§ WHAT THE EXERCISE ASKS: Write out exactly, and only, the lines below from the line with "### International" through the line with "These are fun"; pictures do not belong in the copy.

Source texts of formatted documents:
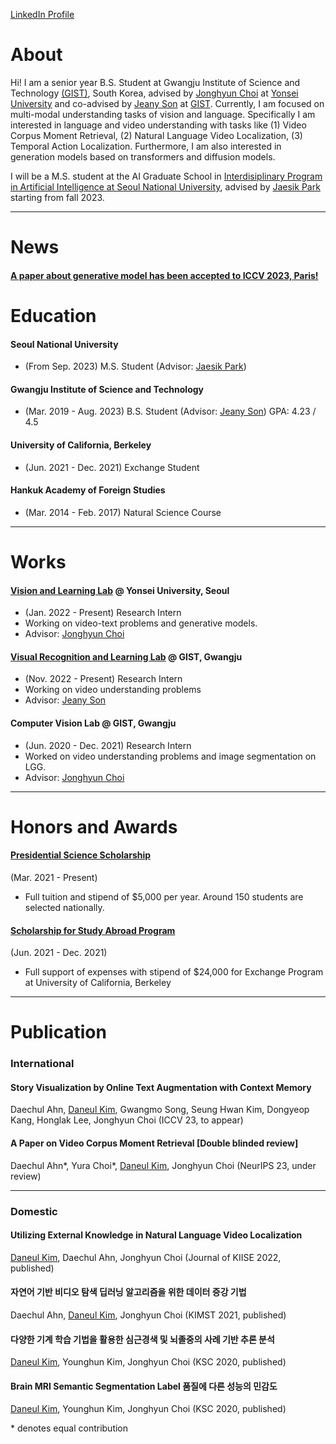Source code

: [LinkedIn Profile](https://www.linkedin.com/in/carpedkm/)
# About
Hi! I am a senior year B.S. Student at Gwangju Institute of Science and Technology [(GIST)](https://www.gist.ac.kr), South Korea, advised by [Jonghyun Choi](https://ppolon.github.io) at [Yonsei University](https://www.yonsei.ac.kr) and co-advised by [Jeany Son](https://jeanyson.github.io/) at [GIST](https://www.gist.ac.kr).
Currently, I am focused on multi-modal understanding tasks of vision and language. 
Specifically I am interested in language and video understanding with tasks like (1) Video Corpus Moment Retrieval, (2) Natural Language Video Localization, (3) Temporal Action Localization.
Furthermore, I am also interested in generation models based on transformers and diffusion models.

I will be a M.S. student at the AI Graduate School in [Interdisiplinary Program in Artificial Intelligence at Seoul National University](https://gsai.snu.ac.kr), advised by [Jaesik Park](https://jaesik.info) starting from fall 2023.

---

# News
#### <ins>A paper about generative model has been accepted to [ICCV 2023, Paris](https://iccv2023.thecvf.com/)!</ins>

# Education
#### Seoul National University
- (From Sep. 2023) M.S. Student (Advisor: [Jaesik Park](https://jaesik.info/))

#### Gwangju Institute of Science and Technology
- (Mar. 2019 - Aug. 2023) B.S. Student (Advisor: [Jeany Son](https://jeanyson.github.io/))
GPA: 4.23 / 4.5


#### University of California, Berkeley
- (Jun. 2021 - Dec. 2021) Exchange Student


#### Hankuk Academy of Foreign Studies
- (Mar. 2014 - Feb. 2017) Natural Science Course

---

# Works
#### [Vision and Learning Lab](https://yonseivnl.github.io) @ Yonsei University, Seoul
- (Jan. 2022 - Present) Research Intern
- Working on video-text problems and generative models.
- Advisor: [Jonghyun Choi](https://ppolon.github.io/)

#### [Visual Recognition and Learning Lab](https://jeanyson.github.io/lab/) @ GIST, Gwangju
- (Nov. 2022 - Present) Research Intern
- Working on video understanding problems
- Advisor: [Jeany Son](https://jeanyson.github.io/)

#### Computer Vision Lab @ GIST, Gwangju
- (Jun. 2020 - Dec. 2021) Research Intern
-  Worked on video understanding problems and image segmentation on LGG.
- Advisor: [Jonghyun Choi](https://ppolon.github.io/)


---

# Honors and Awards
#### [Presidential Science Scholarship](https://www.kosaf.go.kr/ko/scholar.do?pg=scholarship05_05_01)
(Mar. 2021 - Present) 
- Full tuition and stipend of $5,000 per year. Around 150 students are selected nationally.

#### [Scholarship for Study Abroad Program](https://ipa.gist.ac.kr/ipa/html/sub04/040202.html)
(Jun. 2021 - Dec. 2021)
- Full support of expenses with stipend of $24,000 for Exchange Program at University of California, Berkeley

---

# Publication

### International

#### Story Visualization by Online Text Augmentation with Context Memory
Daechul Ahn, <ins>Daneul Kim</ins>, Gwangmo Song, Seung Hwan Kim, Dongyeop Kang, Honglak Lee, Jonghyun Choi
(ICCV 23, to appear)

#### A Paper on Video Corpus Moment Retrieval [Double blinded review]
Daechul Ahn\*, Yura Choi\*, <ins>Daneul Kim</ins>, Jonghyun Choi
(NeurIPS 23, under review)

---

### Domestic

#### Utilizing External Knowledge in Natural Language Video Localization
<ins>Daneul Kim</ins>, Daechul Ahn, Jonghyun Choi
(Journal of KIISE 2022, published)

#### 자연어 기반 비디오 탐색 딥러닝 알고리즘을 위한 데이터 증강 기법
Daechul Ahn, <ins>Daneul Kim</ins>, Jonghyun Choi
(KIMST 2021, published)

#### 다양한 기계 학습 기법을 활용한 심근경색 및 뇌졸중의 사례 기반 추론 분석
<ins>Daneul Kim</ins>, Younghun Kim, Jonghyun Choi
(KSC 2020, published)

#### Brain MRI Semantic Segmentation Label 품질에 다른 성능의 민감도
<ins>Daneul Kim</ins>, Younghun Kim, Jonghyun Choi
(KSC 2020, published)

\* denotes equal contribution
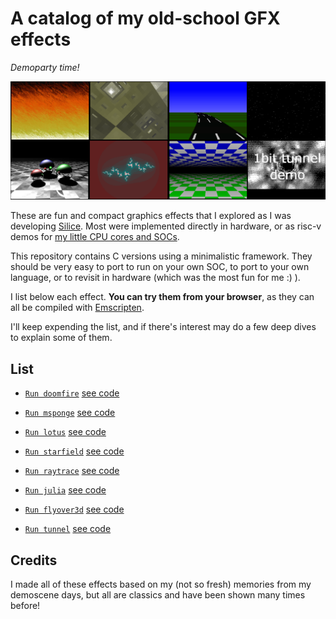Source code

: # A catalog of my old-school GFX effects
*Demoparty time!*

![thumbnails](thumbnails.png)

These are fun and compact graphics effects that I explored as I was developing
[Silice](https://github.com/sylefeb/Silice/tree/master/projects). Most were
implemented directly in hardware, or as risc-v demos for
[my little CPU cores and SOCs](https://github.com/sylefeb/Silice/tree/master/projects/ice-v).

This repository contains C versions using a minimalistic framework. They should
be very easy to port to run on your own SOC, to port to your own language, or to
revisit in hardware (which was the most fun for me :) ).

I list below each effect. __You can try them from your browser__, as they can
all be compiled with [Emscripten](https://emscripten.org/).

I'll keep expending the list, and if there's interest may do a few deep dives to
explain some of them.

## List

- [`Run doomfire`](https://htmlpreview.github.io/?https://github.com/sylefeb/gfxcat/blob/main/runtime/gfxcat_doomfire.html) [see code](doomfire/doomfire.c)

- [`Run msponge`](https://htmlpreview.github.io/?https://github.com/sylefeb/gfxcat/blob/main/runtime/gfxcat_msponge.html) [see code](msponge/msponge.c)

- [`Run lotus`](https://htmlpreview.github.io/?https://github.com/sylefeb/gfxcat/blob/main/runtime/gfxcat_lotus.html) [see code](lotus/lotus.c)

- [`Run starfield`](https://htmlpreview.github.io/?https://github.com/sylefeb/gfxcat/blob/main/runtime/gfxcat_starfield.html) [see code](starfield/starfield.c)

- [`Run raytrace`](https://htmlpreview.github.io/?https://github.com/sylefeb/gfxcat/blob/main/runtime/gfxcat_raytrace.html) [see code](raytrace/raytrace.c)

- [`Run julia`](https://htmlpreview.github.io/?https://github.com/sylefeb/gfxcat/blob/main/runtime/gfxcat_julia.html) [see code](julia/julia.c)

- [`Run flyover3d`](https://htmlpreview.github.io/?https://github.com/sylefeb/gfxcat/blob/main/runtime/gfxcat_flyover3d.html) [see code](flyover3d/flyover3d.c)

- [`Run tunnel`](https://htmlpreview.github.io/?https://github.com/sylefeb/gfxcat/blob/main/runtime/gfxcat_tunnel.html) [see code](tunnel/tunnel.c)

## Credits

I made all of these effects based on my (not so fresh) memories from my demoscene
days, but all are classics and have been shown many times before!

§ ANSWER SECTION:
### International

#### Story Visualization by Online Text Augmentation with Context Memory
Daechul Ahn, <ins>Daneul Kim</ins>, Gwangmo Song, Seung Hwan Kim, Dongyeop Kang, Honglak Lee, Jonghyun Choi
(ICCV 23, to appear)

#### A Paper on Video Corpus Moment Retrieval [Double blinded review]
Daechul Ahn\*, Yura Choi\*, <ins>Daneul Kim</ins>, Jonghyun Choi
(NeurIPS 23, under review)

---

### Domestic

#### Utilizing External Knowledge in Natural Language Video Localization
<ins>Daneul Kim</ins>, Daechul Ahn, Jonghyun Choi
(Journal of KIISE 2022, published)

#### 자연어 기반 비디오 탐색 딥러닝 알고리즘을 위한 데이터 증강 기법
Daechul Ahn, <ins>Daneul Kim</ins>, Jonghyun Choi
(KIMST 2021, published)

#### 다양한 기계 학습 기법을 활용한 심근경색 및 뇌졸중의 사례 기반 추론 분석
<ins>Daneul Kim</ins>, Younghun Kim, Jonghyun Choi
(KSC 2020, published)

#### Brain MRI Semantic Segmentation Label 품질에 다른 성능의 민감도
<ins>Daneul Kim</ins>, Younghun Kim, Jonghyun Choi
(KSC 2020, published)

\* denotes equal contribution
Source code

: # A catalog of my old-school GFX effects
*Demoparty time!*

![thumbnails](thumbnails.png)

These are fun and compact graphics effects that I explored as I was developing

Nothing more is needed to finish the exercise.